Figures Made to Touch: An Interview with Shara Lessley by Cate Lycurgus
Shara Lessley is the author of The Explosive Expert’s Wife and Two-Headed Nightingale, and coeditor of The Poem’s Country: Place & Poetic Practice. A former Stegner Fellow in Poetry at Stanford University, her awards include an NEA fellowship, the Mary Wood Fellowship from Washington College, the Diane Middlebrook Poetry Fellowship from the Wisconsin Institute for Creative Writing, an Olive B. O’Connor Fellowship from Colgate University, and a “Discovery”/The Nation prize, among others. Shara was the inaugural Anne Spencer Poet-in-Residence at Randolph College and currently serves as Assistant Poetry Editor for Acre Books. She lives in Oxford, England.
Cate Lycurgus, Interviews Editor: Your first collection Two-Headed Nightingale puts the natural world on display often in conjunction with or via female performers, a vantage point rarely assumed. In your collection, The Explosive Expert’s Wife, I’m entranced by a different type of performance: that of an outsider alternately acting as ambassador, tourist, homemaker. Displacement showcases place almost more than belonging, and so—I’m hoping you might begin by addressing the importance of place in your work?
Shara Lessley: The California of my childhood and early adulthood—I grew up in the Central Valley, attended undergrad in Orange County, and moved to San Francisco after graduate school—were radically different, and I suspect the particularities in geography, culture, economy, weather, populations, politics, (even the vernacular!) of those regions sparked an interest in the contradictions and tensions of place. Recently, Bruce Snider and I spent about three and a half years co-editing on an anthology of essays, The Poem’s Country: Place & Poetic Practice.

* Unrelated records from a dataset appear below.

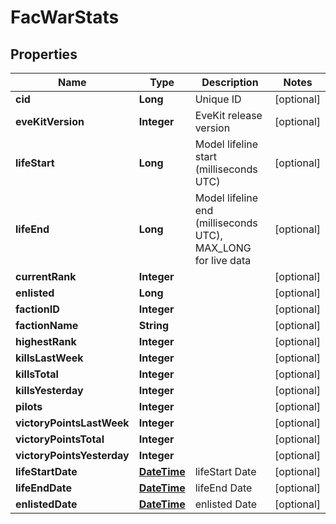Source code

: 
# FacWarStats

## Properties
Name | Type | Description | Notes
------------ | ------------- | ------------- | -------------
**cid** | **Long** | Unique ID |  [optional]
**eveKitVersion** | **Integer** | EveKit release version |  [optional]
**lifeStart** | **Long** | Model lifeline start (milliseconds UTC) |  [optional]
**lifeEnd** | **Long** | Model lifeline end (milliseconds UTC), MAX_LONG for live data |  [optional]
**currentRank** | **Integer** |  |  [optional]
**enlisted** | **Long** |  |  [optional]
**factionID** | **Integer** |  |  [optional]
**factionName** | **String** |  |  [optional]
**highestRank** | **Integer** |  |  [optional]
**killsLastWeek** | **Integer** |  |  [optional]
**killsTotal** | **Integer** |  |  [optional]
**killsYesterday** | **Integer** |  |  [optional]
**pilots** | **Integer** |  |  [optional]
**victoryPointsLastWeek** | **Integer** |  |  [optional]
**victoryPointsTotal** | **Integer** |  |  [optional]
**victoryPointsYesterday** | **Integer** |  |  [optional]
**lifeStartDate** | [**DateTime**](DateTime.md) | lifeStart Date |  [optional]
**lifeEndDate** | [**DateTime**](DateTime.md) | lifeEnd Date |  [optional]
**enlistedDate** | [**DateTime**](DateTime.md) | enlisted Date |  [optional]



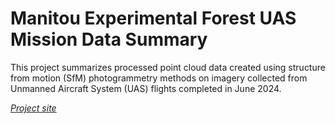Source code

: # Manitou Experimental Forest UAS Mission Data Summary

This project summarizes processed point cloud data created using structure from motion (SfM) photogrammetry methods on imagery collected from Unmanned Aircraft System (UAS) flights completed in June 2024.

[*Project site*](https://georgewoolsey.github.io/manitou_uas_202406/)
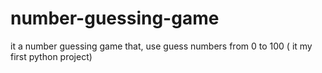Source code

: # number-guessing-game
it a number guessing game that, use guess numbers from 0 to 100 ( it my first python project)
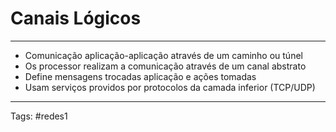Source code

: # Canais Lógicos

---

- Comunicação aplicação-aplicação através de um caminho ou túnel
- Os processor realizam a comunicação através de um canal abstrato
- Define mensagens trocadas aplicação e ações tomadas
- Usam serviços providos por protocolos da camada inferior (TCP/UDP)

---

Tags: #redes1 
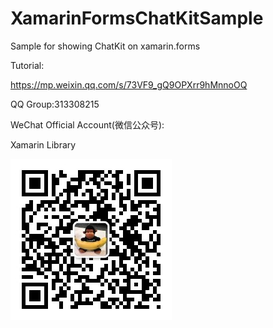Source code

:# XamarinFormsChatKitSample
Sample for showing ChatKit on xamarin.forms

Tutorial:

https://mp.weixin.qq.com/s/73VF9_gQ9OPXrr9hMnnoOQ

QQ Group:313308215

WeChat Official Account(微信公众号):

Xamarin Library

<img src="https://github.com/jingliancui/XamarinFormsChatKitSample/blob/master/Images/wechatqrcode.jpg?raw=true"/>
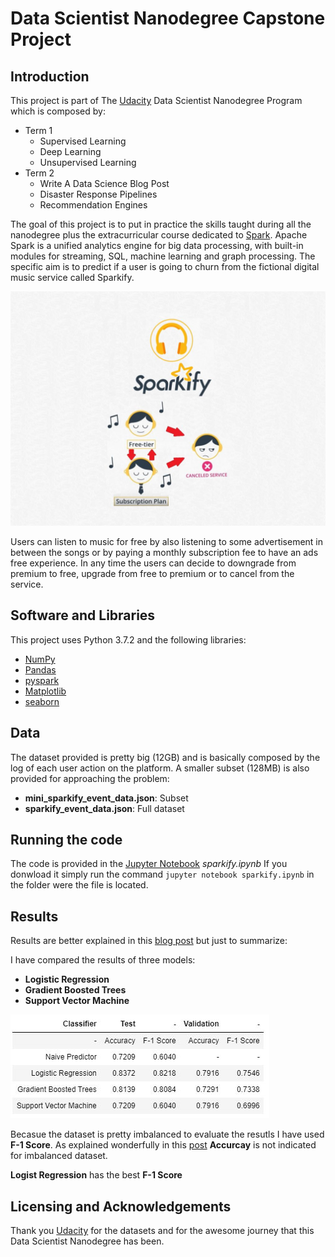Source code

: # Data Scientist Nanodegree Capstone Project

## Introduction

This project is part of The [Udacity](https://eu.udacity.com/) Data Scientist Nanodegree Program which is composed by:
* Term 1
    * Supervised Learning
    * Deep Learning
    * Unsupervised Learning
* Term 2
    * Write A Data Science Blog Post
    * Disaster Response Pipelines
    * Recommendation Engines

The goal of this project is to put in practice the skills taught during all the nanodegree plus the extracurricular course dedicated to [Spark](https://spark.apache.org/). Apache Spark is a unified analytics engine for big data processing, with built-in modules for streaming, SQL, machine learning and graph processing.
The specific aim is to predict if a user is going to churn from the fictional digital music service called Sparkify. 

![Home](images/sparkify.JPG)

Users can listen to music for free by also listening to some advertisement in between the songs or by paying a monthly subscription fee to have an ads free experience. In any time the users can decide to downgrade from premium to free, upgrade from free to premium or to cancel from the service.

## Software and Libraries
This project uses Python 3.7.2 and the following libraries:
* [NumPy](http://www.numpy.org/)
* [Pandas](http://pandas.pydata.org)
* [pyspark](https://spark.apache.org/docs/latest/api/python/index.html)
* [Matplotlib](http://matplotlib.org/)
* [seaborn](https://seaborn.pydata.org/)

## Data
The dataset provided is pretty big (12GB) and is basically composed by the log of each user action on the platform. A smaller subset (128MB) is also provided for approaching the problem:
* **mini_sparkify_event_data.json**: Subset
* **sparkify_event_data.json**: Full dataset

## Running the code

The code is provided in the [Jupyter Notebook](http://ipython.org/notebook.html) _sparkify.ipynb_
If you donwload it simply run the command `jupyter notebook sparkify.ipynb` in the folder were the file is located.

## Results

Results are better explained in this [blog post](https://medium.com/@simone.rigoni01/user-churn-prediction-using-spark-22ff8dafb5c) but just to summarize:

I have compared the results of three models:
- **Logistic Regression**
- **Gradient Boosted Trees**
- **Support Vector Machine**

![Results](images/results.JPG)

Becasue the dataset is pretty imbalanced to evaluate the resutls I have used **F-1 Score**. As explained wonderfully in this [post](http://www.davidsbatista.net/blog/2018/08/19/NLP_Metrics/) **Accurcay** is not indicated for imbalanced dataset.

**Logist Regression** has the best **F-1 Score**

## Licensing and Acknowledgements

Thank you [Udacity](https://eu.udacity.com/) for the datasets and for the awesome journey that this Data Scientist Nanodegree has been.
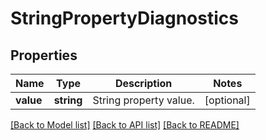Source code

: # StringPropertyDiagnostics

## Properties
Name | Type | Description | Notes
------------ | ------------- | ------------- | -------------
**value** | **string** | String property value. | [optional] 

[[Back to Model list]](../README.md#documentation-for-models) [[Back to API list]](../README.md#documentation-for-api-endpoints) [[Back to README]](../README.md)


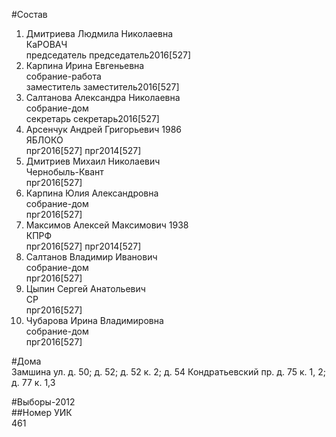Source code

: #Состав  
1. Дмитриева Людмила Николаевна  
    КаРОВАЧ  
    председатель председатель2016[527]  
2. Карпина Ирина Евгеньевна  
    собрание-работа  
    заместитель заместитель2016[527]  
3. Салтанова Александра Николаевна  
    собрание-дом  
    секретарь секретарь2016[527]  
4. Арсенчук Андрей Григорьевич 1986  
    ЯБЛОКО  
    прг2016[527] прг2014[527]  
5. Дмитриев Михаил Николаевич  
    Чернобыль-Квант  
    прг2016[527]  
6. Карпина Юлия Александровна  
    собрание-дом  
    прг2016[527]  
7. Максимов Алексей Максимович 1938  
    КПРФ  
    прг2016[527] прг2014[527]  
8. Салтанов Владимир Иванович  
    собрание-дом  
    прг2016[527]  
9. Цыпин Сергей Анатольевич  
    СР  
    прг2016[527]  
10. Чубарова Ирина Владимировна  
    собрание-дом  
    прг2016[527]  
  
#Дома  
Замшина ул. д. 50; д. 52; д. 52 к. 2; д. 54 Кондратьевский пр. д. 75 к. 1, 2; д. 77 к. 1,3  
  
#Выборы-2012  
##Номер УИК  
461  
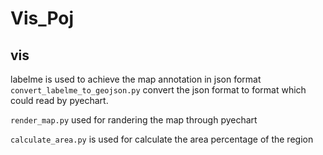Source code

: # Vis_Poj 

## vis

labelme is used to achieve the map annotation in json format
`convert_labelme_to_geojson.py`  convert the json format to format which could read by pyechart.

`render_map.py` used for randering the map through pyechart

`calculate_area.py` is used for calculate the area percentage of the region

It was a remarkable process—soliciting writers we admire and asking them to explore their own complex relationships with place-based poetry as it relates to issues of technology, faith, ecology, craft, nationalism, sexual identity, war, and the imagination, among other subjects. Editing the anthology really made clear the extent to which we all experience the same places differently and how our identities (gender, sexuality, cultural, religious, etc.) influence how we see our home towns and home countries, not to mention the rest of the world.

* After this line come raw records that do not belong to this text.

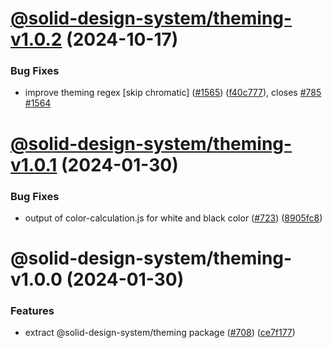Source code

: # [@solid-design-system/theming-v1.0.2](https://github.com/solid-design-system/solid/compare/theming/1.0.1...theming/1.0.2) (2024-10-17)


### Bug Fixes

* improve theming regex [skip chromatic] ([#1565](https://github.com/solid-design-system/solid/issues/1565)) ([f40c777](https://github.com/solid-design-system/solid/commit/f40c7775512fb803bf4f61c5c7a822aa948086b0)), closes [#785](https://github.com/solid-design-system/solid/issues/785) [#1564](https://github.com/solid-design-system/solid/issues/1564)

# [@solid-design-system/theming-v1.0.1](https://github.com/solid-design-system/solid/compare/theming/1.0.0...theming/1.0.1) (2024-01-30)


### Bug Fixes

* output of color-calculation.js for white and black color ([#723](https://github.com/solid-design-system/solid/issues/723)) ([8905fc8](https://github.com/solid-design-system/solid/commit/8905fc865caadcfa4f81d24929af48ac4ff556cb))

# @solid-design-system/theming-v1.0.0 (2024-01-30)


### Features

* extract @solid-design-system/theming package ([#708](https://github.com/solid-design-system/solid/issues/708)) ([ce7f177](https://github.com/solid-design-system/solid/commit/ce7f177cfebd8ed9647d3d0d268fbfb900464892))
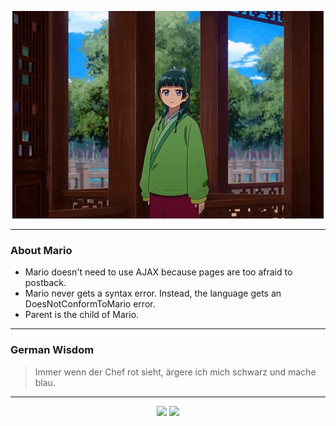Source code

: <p align="center">
  <img src="assets/maomao.gif" />
</p>

---

### About Mario
- Mario doesn't need to use AJAX because pages are too afraid to postback.
- Mario never gets a syntax error. Instead, the language gets an DoesNotConformToMario error.
- Parent is the child of Mario.

---

### German Wisdom
> Immer wenn der Chef rot sieht, ärgere ich mich schwarz und mache blau.

---

<p align="center">
  <a>
    <img height="180em" src="https://github-readme-stats-eight-theta.vercel.app/api?username=Torfkopp&show_icons=true&theme=dark&include_all_commits=true&count_private=true"/>
  </a>
  <a href="https://github.com/Torfkopp?tab=repositories">
    <img height="180em" src="https://github-readme-stats-eight-theta.vercel.app/api/top-langs/?username=torfkopp&layout=compact&theme=dark&langs_count=8&hide=java"/>
  </a>
</p>
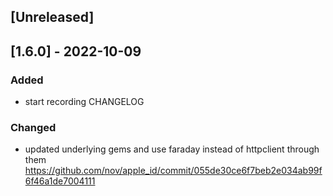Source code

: ## [Unreleased]

## [1.6.0] - 2022-10-09

### Added

- start recording CHANGELOG

### Changed

- updated underlying gems and use faraday instead of httpclient through them https://github.com/nov/apple_id/commit/055de30ce6f7beb2e034ab99f6f46a1de7004111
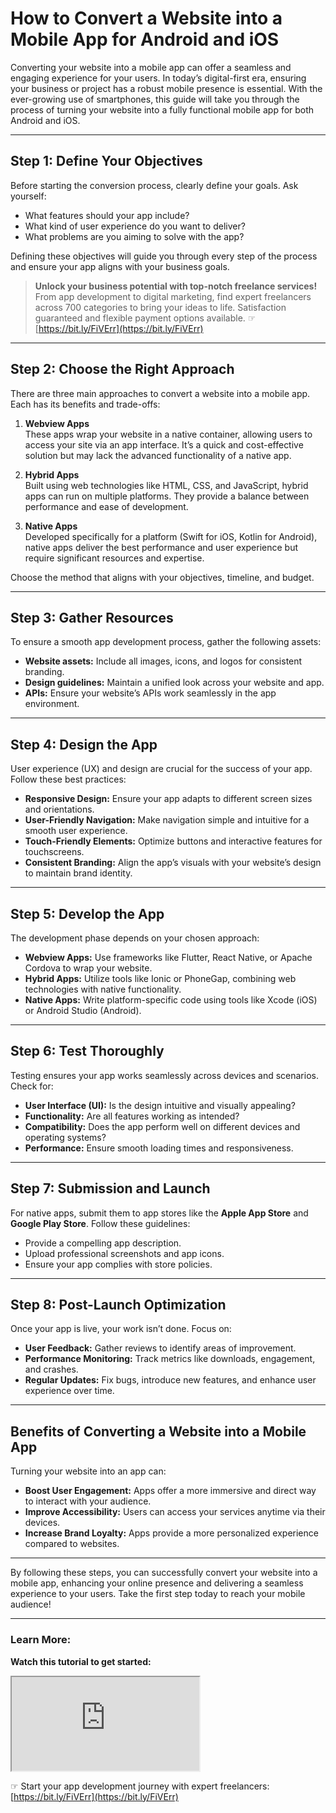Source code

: # How to Convert a Website into a Mobile App for Android and iOS

Converting your website into a mobile app can offer a seamless and engaging experience for your users. In today’s digital-first era, ensuring your business or project has a robust mobile presence is essential. With the ever-growing use of smartphones, this guide will take you through the process of turning your website into a fully functional mobile app for both Android and iOS.

---

## Step 1: Define Your Objectives

Before starting the conversion process, clearly define your goals. Ask yourself:

- What features should your app include?
- What kind of user experience do you want to deliver?
- What problems are you aiming to solve with the app?

Defining these objectives will guide you through every step of the process and ensure your app aligns with your business goals.

> **Unlock your business potential with top-notch freelance services!** From app development to digital marketing, find expert freelancers across 700 categories to bring your ideas to life. Satisfaction guaranteed and flexible payment options available. ☞ [https://bit.ly/FiVErr](https://bit.ly/FiVErr)

---

## Step 2: Choose the Right Approach

There are three main approaches to convert a website into a mobile app. Each has its benefits and trade-offs:

1. **Webview Apps**  
   These apps wrap your website in a native container, allowing users to access your site via an app interface. It’s a quick and cost-effective solution but may lack the advanced functionality of a native app.

2. **Hybrid Apps**  
   Built using web technologies like HTML, CSS, and JavaScript, hybrid apps can run on multiple platforms. They provide a balance between performance and ease of development.

3. **Native Apps**  
   Developed specifically for a platform (Swift for iOS, Kotlin for Android), native apps deliver the best performance and user experience but require significant resources and expertise.

Choose the method that aligns with your objectives, timeline, and budget.

---

## Step 3: Gather Resources

To ensure a smooth app development process, gather the following assets:

- **Website assets:** Include all images, icons, and logos for consistent branding.  
- **Design guidelines:** Maintain a unified look across your website and app.  
- **APIs:** Ensure your website’s APIs work seamlessly in the app environment.  

---

## Step 4: Design the App

User experience (UX) and design are crucial for the success of your app. Follow these best practices:

- **Responsive Design:** Ensure your app adapts to different screen sizes and orientations.  
- **User-Friendly Navigation:** Make navigation simple and intuitive for a smooth user experience.  
- **Touch-Friendly Elements:** Optimize buttons and interactive features for touchscreens.  
- **Consistent Branding:** Align the app’s visuals with your website’s design to maintain brand identity.  

---

## Step 5: Develop the App

The development phase depends on your chosen approach:

- **Webview Apps:** Use frameworks like Flutter, React Native, or Apache Cordova to wrap your website.  
- **Hybrid Apps:** Utilize tools like Ionic or PhoneGap, combining web technologies with native functionality.  
- **Native Apps:** Write platform-specific code using tools like Xcode (iOS) or Android Studio (Android).  

---

## Step 6: Test Thoroughly

Testing ensures your app works seamlessly across devices and scenarios. Check for:

- **User Interface (UI):** Is the design intuitive and visually appealing?  
- **Functionality:** Are all features working as intended?  
- **Compatibility:** Does the app perform well on different devices and operating systems?  
- **Performance:** Ensure smooth loading times and responsiveness.  

---

## Step 7: Submission and Launch

For native apps, submit them to app stores like the **Apple App Store** and **Google Play Store**. Follow these guidelines:

- Provide a compelling app description.  
- Upload professional screenshots and app icons.  
- Ensure your app complies with store policies.  

---

## Step 8: Post-Launch Optimization

Once your app is live, your work isn’t done. Focus on:

- **User Feedback:** Gather reviews to identify areas of improvement.  
- **Performance Monitoring:** Track metrics like downloads, engagement, and crashes.  
- **Regular Updates:** Fix bugs, introduce new features, and enhance user experience over time.  

---

## Benefits of Converting a Website into a Mobile App

Turning your website into an app can:

- **Boost User Engagement:** Apps offer a more immersive and direct way to interact with your audience.  
- **Improve Accessibility:** Users can access your services anytime via their devices.  
- **Increase Brand Loyalty:** Apps provide a more personalized experience compared to websites.  

---

By following these steps, you can successfully convert your website into a mobile app, enhancing your online presence and delivering a seamless experience to your users. Take the first step today to reach your mobile audience!

---
### Learn More:  
**Watch this tutorial to get started:**  
<iframe title="How to convert website to Android and iOS App using Flutter" src="https://www.youtube.com/embed/tW1lD5VpmjA?feature=oembed"></iframe>  

☞ Start your app development journey with expert freelancers: [https://bit.ly/FiVErr](https://bit.ly/FiVErr)
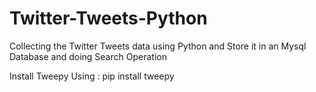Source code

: # Twitter-Tweets-Python
Collecting the Twitter Tweets data using Python and Store it in an Mysql Database and doing Search Operation

Install Tweepy Using : pip install tweepy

My children were born in the Middle East. We currently live in England. I spent a decade and a half moving between in Washington D.C., North Carolina, New York, Maryland, Wisconsin, and Virginia. As addresses accumulate, you begin to question not only how you define a particular place, but also the extent to which that place (re)defines you. Drafting The Explosive Expert’s Wife, which primarily takes place suburban D.C. and Amman, where we lived for three years, brought up issues not only of displacement, but of representation. Although I fell deeply in love with the people and culture (I often say that I will grieve the country the rest of my life), the Jordan of The Explosive Expert’s Wife is an American’s “Jordan.” Certain privileges, hang-ups, prejudices, sensitivities, curiosities, and understanding (or lack thereof) come with my being an expat, and the country of the poems in The Explosive Expert’s Wife certainly reflects my imperfect perspective. While Two-Headed Nightingale is mostly situated in America, I suspect my poems about Amman, Arab Spring, Petra, Umm Qais, Wadi Rum, etc., actually reveal more about how and what we, as Westerners, think of as the United States—united, of course, being a misnomer.

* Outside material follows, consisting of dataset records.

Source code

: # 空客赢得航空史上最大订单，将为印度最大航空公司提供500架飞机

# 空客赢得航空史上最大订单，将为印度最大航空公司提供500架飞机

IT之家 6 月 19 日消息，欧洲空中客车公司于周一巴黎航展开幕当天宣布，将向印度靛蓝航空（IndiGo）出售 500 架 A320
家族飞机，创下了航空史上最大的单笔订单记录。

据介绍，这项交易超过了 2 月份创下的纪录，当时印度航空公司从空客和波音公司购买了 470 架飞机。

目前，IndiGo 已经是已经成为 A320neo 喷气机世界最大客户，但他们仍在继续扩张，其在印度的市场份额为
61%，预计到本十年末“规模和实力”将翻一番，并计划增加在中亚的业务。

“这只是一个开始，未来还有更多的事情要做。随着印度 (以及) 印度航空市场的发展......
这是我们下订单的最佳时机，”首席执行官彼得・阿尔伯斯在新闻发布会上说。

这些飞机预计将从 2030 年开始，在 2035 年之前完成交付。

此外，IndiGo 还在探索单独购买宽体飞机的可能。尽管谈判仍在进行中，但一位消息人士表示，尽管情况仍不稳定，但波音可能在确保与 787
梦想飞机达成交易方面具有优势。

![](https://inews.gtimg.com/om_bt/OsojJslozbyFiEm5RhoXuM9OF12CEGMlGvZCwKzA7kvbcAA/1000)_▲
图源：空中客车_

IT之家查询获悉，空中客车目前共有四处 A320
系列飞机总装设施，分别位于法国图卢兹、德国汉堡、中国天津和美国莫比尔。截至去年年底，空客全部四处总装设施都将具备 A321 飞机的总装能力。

CL: It’s interesting because people often advise to “write what you know,” but sometimes what we know we fail to convey, or fail to convey compellingly to someone unfamiliar. Your poems compel through their particulars, through their details, and do reveal an American mindset. I think immediately of the poem “They Ask Me to Send,” a piece detailing all the requests from the States, like coffee mixed with cardamom or pickled pomegranate; mud masks and Dead Sea salts, etc. The speaker doesn’t quite comply, for example “my father’s friend wants a dishdasha to parade around in / at parties. I ship him a pendant to ward off the Evil Eye […],” “her neighbor wants proof / I’m not giving birth in a cave. I send them painted ostrich / eggs, billboards of the heir apparent,” which highlight both ignorance and distance, the need for more intricate detail. How or do you edit your details, given that they serve both as reportage and symbol, that they have incredible power? What role does a list have in bridging that gap of un-knowing-ness?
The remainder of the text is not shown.